CarLibrary.org - the Southward Car Museum Archive
A Greenstone collection/archive for the Southward Car Museum was first made in 2012 based on an Excel file, provided by Southward, of the museum's 300+ pre-war and post-war cars and motorcycles. Following standard Greenstone steps, this was converted to a CSV file and imported (exploded) into Greenstone. Southward also sent about 200 photos, which were augmented with personal photos. All were categorized in Greenstone with the standard Dublin Core metadata categories, plus author-created car-specific categories such as "car.make", "car.year", etc.
The archive was completed in December 2012 and not improved while other collections were created and the software category "collections management systems" (CMS) was investigated. Based on lessons learned during reviews of CMS software, the archive is now improved with new digital archival techniques. However, although these changes should improve searching and make adding new material closer to "best practices", an end-user will not notice much difference.
These are the improvements to the Southward archive:
Section D describes using of the ExifTool to efficiently put metadata into a group of photos from an Excel spreadsheet (exported to a CSV file). This should be tremendously useful for archives with many digital photos partly or poorly identified.
The initial list of Southward cars in the archive used a simple numbering scheme - the first Southward vehicle was "A001", the next one was "A002", etc. Motorcycles used a similar "M001, etc. numbering pattern. Museum and archives practices recommend an "accession number", which should be in the first section the year an object enters the collection, and then serialized for each object entering the collection after that. Multiple objects entering in a group would get a third digit.
The first Southward car was built in 1895 is now assigned "1895.001". This does not reflect when the cars actually "entered the collection", but this combination of year and serial number seems to be a practical approach.
Other resources - photos, documents, books - will use the archive convention if the "collection entry date" is known and meaningful. Most frequently, numbers are being assigned to the date(s) best identified with the object. A photograph or document from April, 1954 will become 1954.4.x with the "x" assigned as necessary. A spreadsheet is used record the file names, accession numbers and a description of the item. As discussed below, this data will be used eventually as "metadata" for each object/resource.
The spreadsheet made in 2012 was updated with these accession numbers. It also shows the original file name for photos from the Southward and the revised file names.
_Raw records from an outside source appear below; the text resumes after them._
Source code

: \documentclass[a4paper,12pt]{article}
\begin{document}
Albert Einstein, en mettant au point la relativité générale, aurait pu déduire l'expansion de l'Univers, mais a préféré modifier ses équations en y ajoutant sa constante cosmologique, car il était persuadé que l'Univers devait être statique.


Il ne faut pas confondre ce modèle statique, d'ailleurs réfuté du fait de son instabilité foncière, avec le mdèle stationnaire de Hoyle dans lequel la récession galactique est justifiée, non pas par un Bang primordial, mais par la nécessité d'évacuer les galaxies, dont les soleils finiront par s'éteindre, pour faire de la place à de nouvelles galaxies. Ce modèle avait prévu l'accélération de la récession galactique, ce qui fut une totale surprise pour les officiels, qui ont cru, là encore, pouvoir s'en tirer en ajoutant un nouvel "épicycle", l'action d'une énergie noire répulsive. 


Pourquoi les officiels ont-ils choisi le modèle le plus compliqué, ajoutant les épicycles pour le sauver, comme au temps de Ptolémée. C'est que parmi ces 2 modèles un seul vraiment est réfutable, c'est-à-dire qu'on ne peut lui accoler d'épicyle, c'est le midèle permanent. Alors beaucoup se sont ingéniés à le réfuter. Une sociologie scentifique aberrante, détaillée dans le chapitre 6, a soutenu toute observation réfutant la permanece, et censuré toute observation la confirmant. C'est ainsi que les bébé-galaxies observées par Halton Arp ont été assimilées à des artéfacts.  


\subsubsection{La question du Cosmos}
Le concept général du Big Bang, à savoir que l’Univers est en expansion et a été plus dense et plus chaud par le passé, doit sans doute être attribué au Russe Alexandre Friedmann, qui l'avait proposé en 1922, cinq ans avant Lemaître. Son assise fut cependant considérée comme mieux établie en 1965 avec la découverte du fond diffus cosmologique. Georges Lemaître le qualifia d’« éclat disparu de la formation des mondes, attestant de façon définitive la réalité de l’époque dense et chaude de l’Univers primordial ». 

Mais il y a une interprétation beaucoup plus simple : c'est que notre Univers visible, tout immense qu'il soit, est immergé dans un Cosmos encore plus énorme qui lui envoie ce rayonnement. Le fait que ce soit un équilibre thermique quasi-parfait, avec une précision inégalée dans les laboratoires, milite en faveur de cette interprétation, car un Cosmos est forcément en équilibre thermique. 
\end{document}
This spreadsheet will be converted to a CSV file and used to write metadata to the photos after all are identified. In addition to the 200+ original photos, about 100 personal photos were taken in February, 2013.
Figure 1 below is the master spreadsheet showing Southward cars data and the assigned accession numbers.
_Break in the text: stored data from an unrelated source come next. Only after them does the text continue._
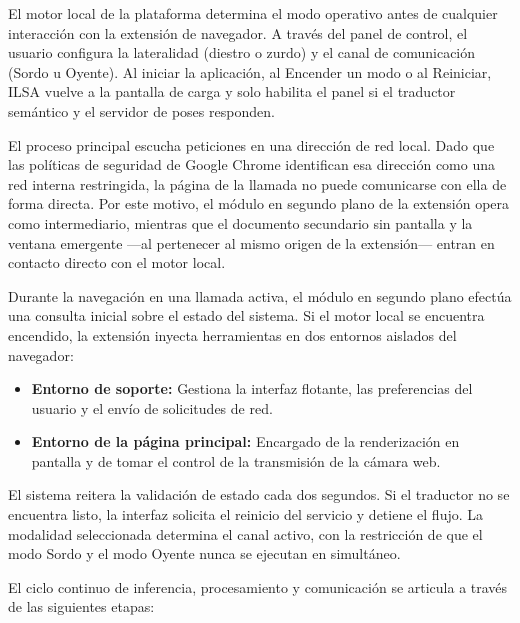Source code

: El motor local de la plataforma determina el modo operativo antes de cualquier interacción con la extensión de navegador. A través del panel de control, el usuario configura la lateralidad (diestro o zurdo) y el canal de comunicación (Sordo u Oyente). Al iniciar la aplicación, al Encender un modo o al Reiniciar, ILSA vuelve a la pantalla de carga y solo habilita el panel si el traductor semántico y el servidor de poses responden.

El proceso principal escucha peticiones en una dirección de red local. Dado que las políticas de seguridad de Google Chrome identifican esa dirección como una red interna restringida, la página de la llamada no puede comunicarse con ella de forma directa. Por este motivo, el módulo en segundo plano de la extensión opera como intermediario, mientras que el documento secundario sin pantalla y la ventana emergente —al pertenecer al mismo origen de la extensión— entran en contacto directo con el motor local.

Durante la navegación en una llamada activa, el módulo en segundo plano efectúa una consulta inicial sobre el estado del sistema. Si el motor local se encuentra encendido, la extensión inyecta herramientas en dos entornos aislados del navegador:
\begin{itemize}
\item \textbf{Entorno de soporte:} Gestiona la interfaz flotante, las preferencias del usuario y el envío de solicitudes de red.
\item \textbf{Entorno de la página principal:} Encargado de la renderización en pantalla y de tomar el control de la transmisión de la cámara web.
\end{itemize}

El sistema reitera la validación de estado cada dos segundos. Si el traductor no se encuentra listo, la interfaz solicita el reinicio del servicio y detiene el flujo. La modalidad seleccionada determina el canal activo, con la restricción de que el modo Sordo y el modo Oyente nunca se ejecutan en simultáneo.

El ciclo continuo de inferencia, procesamiento y comunicación se articula a través de las siguientes etapas:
Figure 1 - Extract from the Southward spreadsheet
Using "embedded metadata" is a further refinement. There are many standard metadata classifications but the primary one used by Greenstone is the "Dublin Core" which has 15 basic categories:
Table 1 - Dublin Core categories defined
These categories were known when the Southward archive was created, but were used inconsistently. To better understand improving their use, the Dublin Core examples were reviewed. Specific examples in Table 2 below come from this Southward photo (Figure 2).
Figure 2 - Southward Chrysler Airflow photo
Table 2 - Southward Dublin Core examples
Data similar to that in Table 2 is already in the Southward archive for all the photos and resources, but was not very well "controlled." To approach archival standards, many of the terms should adhere to a "controlled vocabulary" from an "authority. For example, the Library of Congress Name Authority File recognizes "Chrysler Airflow" as the preferred term for this car and this project will use this as part of a controlled vocabulary.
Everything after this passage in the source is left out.